Охота для великого князя была удовольствием и забавой; как я сказал, она отвечала его страстной кипучей натуре.
Подобно тому как в Беззаботном, першинская усадьба была также полна всякого рода животными. Кроме рассадника собак там производились под руководством специалистов опыты скрещивания различных пород лошадей (арденны) с целью получения типа хорошей рабочей лошади, а также выращивались особые породы коров и овец. Все кругом было чистопородное и полно жизни; все было сыто, выхолено, хотя без излишней роскоши, и довольно. Наличие в животных известного аристократизма породы и всеобщего довольства доставляло великому князю истинное удовольствие; в этом сознании он видел радость жизни.
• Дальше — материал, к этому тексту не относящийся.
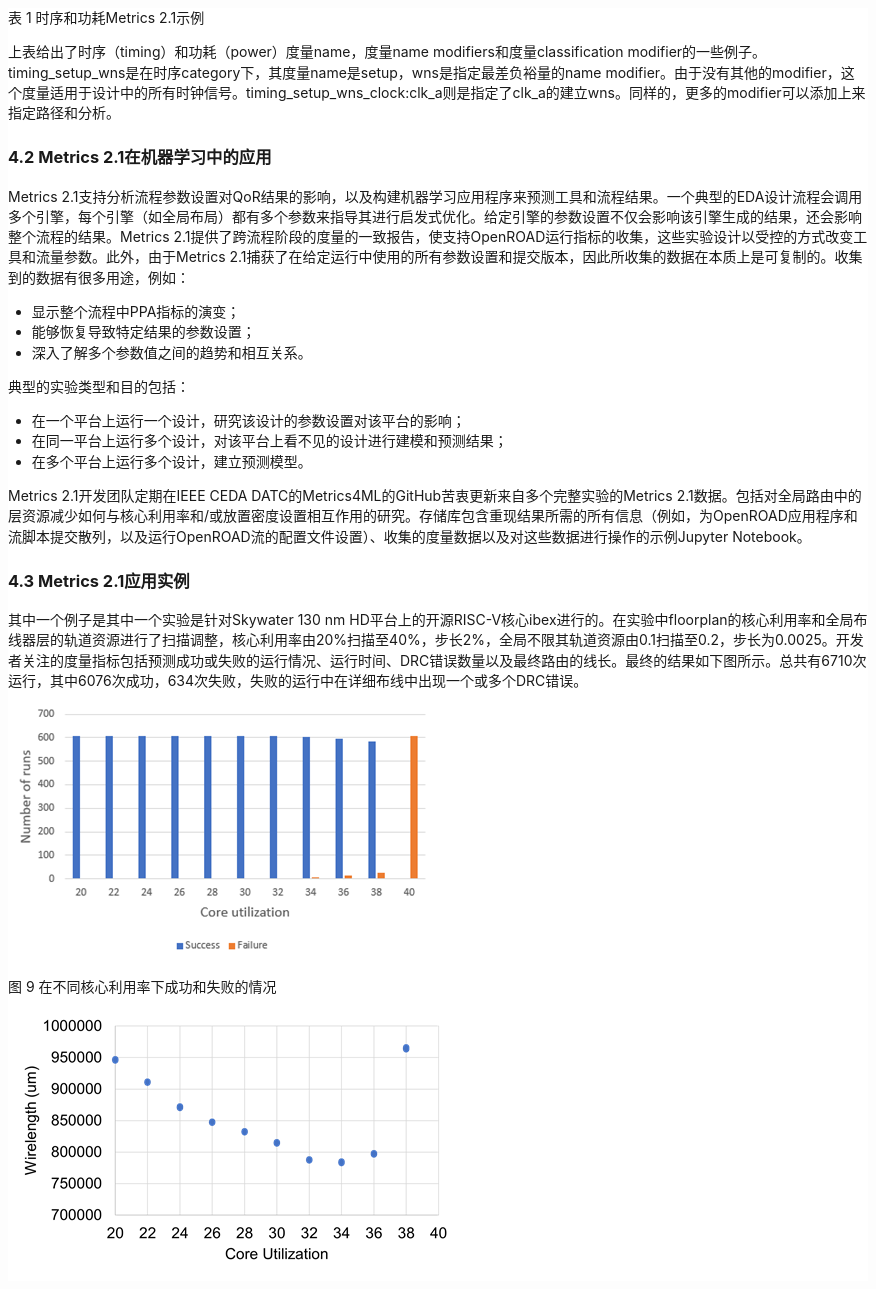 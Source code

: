 表 1 时序和功耗Metrics 2.1示例

上表给出了时序（timing）和功耗（power）度量name，度量name modifiers和度量classification modifier的一些例子。timing_setup_wns是在时序category下，其度量name是setup，wns是指定最差负裕量的name modifier。由于没有其他的modifier，这个度量适用于设计中的所有时钟信号。timing_setup_wns_clock:clk_a则是指定了clk_a的建立wns。同样的，更多的modifier可以添加上来指定路径和分析。

### 4.2 Metrics 2.1在机器学习中的应用

Metrics 2.1支持分析流程参数设置对QoR结果的影响，以及构建机器学习应用程序来预测工具和流程结果。一个典型的EDA设计流程会调用多个引擎，每个引擎（如全局布局）都有多个参数来指导其进行启发式优化。给定引擎的参数设置不仅会影响该引擎生成的结果，还会影响整个流程的结果。Metrics 2.1提供了跨流程阶段的度量的一致报告，使支持OpenROAD运行指标的收集，这些实验设计以受控的方式改变工具和流量参数。此外，由于Metrics 2.1捕获了在给定运行中使用的所有参数设置和提交版本，因此所收集的数据在本质上是可复制的。收集到的数据有很多用途，例如：

- 显示整个流程中PPA指标的演变；
- 能够恢复导致特定结果的参数设置；
- 深入了解多个参数值之间的趋势和相互关系。

典型的实验类型和目的包括：

- 在一个平台上运行一个设计，研究该设计的参数设置对该平台的影响；
- 在同一平台上运行多个设计，对该平台上看不见的设计进行建模和预测结果；
- 在多个平台上运行多个设计，建立预测模型。

Metrics 2.1开发团队定期在IEEE CEDA DATC的Metrics4ML的GitHub苦衷更新来自多个完整实验的Metrics 2.1数据。包括对全局路由中的层资源减少如何与核心利用率和/或放置密度设置相互作用的研究。存储库包含重现结果所需的所有信息（例如，为OpenROAD应用程序和流脚本提交散列，以及运行OpenROAD流的配置文件设置）、收集的度量数据以及对这些数据进行操作的示例Jupyter Notebook。

### 4.3 Metrics 2.1应用实例

其中一个例子是其中一个实验是针对Skywater 130 nm HD平台上的开源RISC-V核心ibex进行的。在实验中floorplan的核心利用率和全局布线器层的轨道资源进行了扫描调整，核心利用率由20%扫描至40%，步长2%，全局不限其轨道资源由0.1扫描至0.2，步长为0.0025。开发者关注的度量指标包括预测成功或失败的运行情况、运行时间、DRC错误数量以及最终路由的线长。最终的结果如下图所示。总共有6710次运行，其中6076次成功，634次失败，失败的运行中在详细布线中出现一个或多个DRC错误。

![img](OpenROAD.assets/clip_image024.png)

图 9 在不同核心利用率下成功和失败的情况

![img](OpenROAD.assets/clip_image026.png)
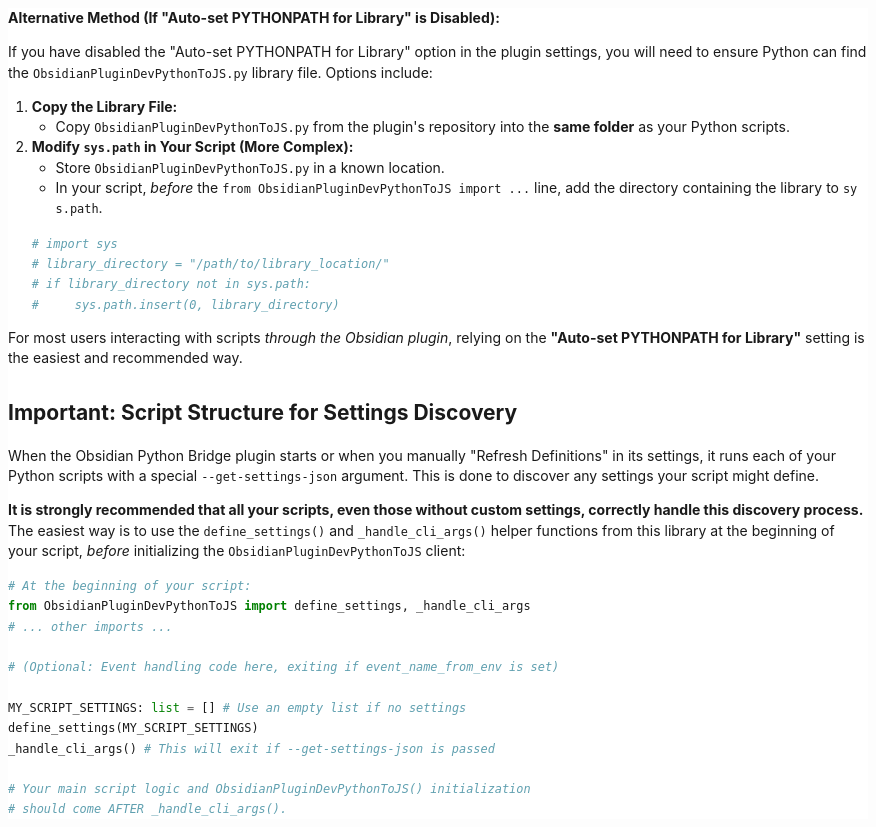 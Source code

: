 **Alternative Method (If "Auto-set PYTHONPATH for Library" is Disabled):**

If you have disabled the "Auto-set PYTHONPATH for Library" option in the plugin settings, you will need to ensure Python can find the `ObsidianPluginDevPythonToJS.py` library file. Options include:

1.  **Copy the Library File:**
    *   Copy `ObsidianPluginDevPythonToJS.py` from the plugin's repository into the **same folder** as your Python scripts.
2.  **Modify `sys.path` in Your Script (More Complex):**
    *   Store `ObsidianPluginDevPythonToJS.py` in a known location.
    *   In your script, *before* the `from ObsidianPluginDevPythonToJS import ...` line, add the directory containing the library to `sys.path`.
    ```python
    # import sys
    # library_directory = "/path/to/library_location/"
    # if library_directory not in sys.path:
    #     sys.path.insert(0, library_directory)
    ```

For most users interacting with scripts *through the Obsidian plugin*, relying on the **"Auto-set PYTHONPATH for Library"** setting is the easiest and recommended way.

## Important: Script Structure for Settings Discovery

When the Obsidian Python Bridge plugin starts or when you manually "Refresh Definitions" in its settings, it runs each of your Python scripts with a special `--get-settings-json` argument. This is done to discover any settings your script might define.

**It is strongly recommended that all your scripts, even those without custom settings, correctly handle this discovery process.** The easiest way is to use the `define_settings()` and `_handle_cli_args()` helper functions from this library at the beginning of your script, *before* initializing the `ObsidianPluginDevPythonToJS` client:

```python
# At the beginning of your script:
from ObsidianPluginDevPythonToJS import define_settings, _handle_cli_args
# ... other imports ...

# (Optional: Event handling code here, exiting if event_name_from_env is set)

MY_SCRIPT_SETTINGS: list = [] # Use an empty list if no settings
define_settings(MY_SCRIPT_SETTINGS)
_handle_cli_args() # This will exit if --get-settings-json is passed

# Your main script logic and ObsidianPluginDevPythonToJS() initialization
# should come AFTER _handle_cli_args().
```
У отца великого князя, Николая Николаевича Старшего, когда-то были огромные лесные угодья в районе г. Борисова (Минской губернии). Постепенно они перешли в уделы или в частные руки – хорошо не знаю – вследствие постоянной нужды в деньгах. Великий князь Николай Николаевич Младший сумел еще до войны эти угодья выкупить. Когда в 1915 г. под влиянием военной обстановки Ставке пришлось отходить из Барановичей на восток, то квартирьеры, посланные для выбора места под новую Ставку, остановили свой выбор на Борисове, в котором имелись существенные удобства для размещения Ставки. Великий князь, однако, категорически воспротивился переходу Ставки в Борисов из чувства внутренней деликатности, опасаясь, чтобы не сказали, что главнокомандующий живет у себя в имении. Ставка поэтому перешла в менее удобный Могилев, как известно, лежавший в стороне от главных железнодорожных сообщений. Государь, принявший на себя впоследствии обязанности верховного главнокомандования действующими войсками, все время стремился переехать из Могилева не то в Смоленск, не то прямо в Москву.
В воспоминание о своем борисовском имении великий князь, выехав за границу, проживал официально во Франции под скромной фамилией Борисов.